■ Provided material ■
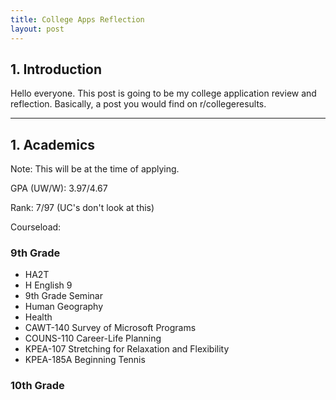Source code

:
```yaml
---
title: College Apps Reflection
layout: post
---
```


## 1. Introduction 
Hello everyone. This post is going to be my college application review and reflection. 
Basically, a post you would find on r/collegeresults.

---

## 1. Academics
Note: This will be at the time of applying.

GPA (UW/W): 3.97/4.67

Rank: 7/97 (UC's don't look at this)

Courseload:

### 9th Grade
* HA2T
* H English 9
* 9th Grade Seminar
* Human Geography
* Health
* CAWT-140 Survey of Microsoft Programs
* COUNS-110 Career-Life Planning
* KPEA-107 Stretching for Relaxation and Flexibility
* KPEA-185A Beginning Tennis

### 10th Grade

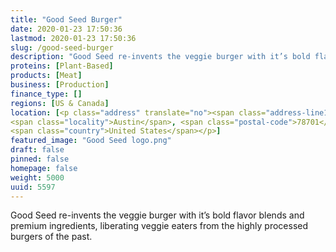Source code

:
 ```yaml
---
title: "Good Seed Burger"
date: 2020-01-23 17:50:36
lastmod: 2020-01-23 17:50:36
slug: /good-seed-burger
description: "Good Seed re-invents the veggie burger with it’s bold flavor blends and premium ingredients, liberating veggie eaters from the highly processed burgers of the past."
proteins: [Plant-Based]
products: [Meat]
business: [Production]
finance_type: []
regions: [US & Canada]
location: [<p class="address" translate="no"><span class="address-line1">Congress Avenue</span><br>
<span class="locality">Austin</span>, <span class="postal-code">78701</span><br>
<span class="country">United States</span></p>]
featured_image: "Good Seed logo.png"
draft: false
pinned: false
homepage: false
weight: 5000
uuid: 5597
---
```

Good Seed re-invents the veggie burger with it’s bold flavor blends and premium ingredients, liberating veggie eaters from the highly processed burgers of the past.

■ What to produce ■
Take each line of the material above that holds the string "bold" and copy it.

■ Solution to this task ■
description: "Good Seed re-invents the veggie burger with it’s bold flavor blends and premium ingredients, liberating veggie eaters from the highly processed burgers of the past."
Good Seed re-invents the veggie burger with it’s bold flavor blends and premium ingredients, liberating veggie eaters from the highly processed burgers of the past.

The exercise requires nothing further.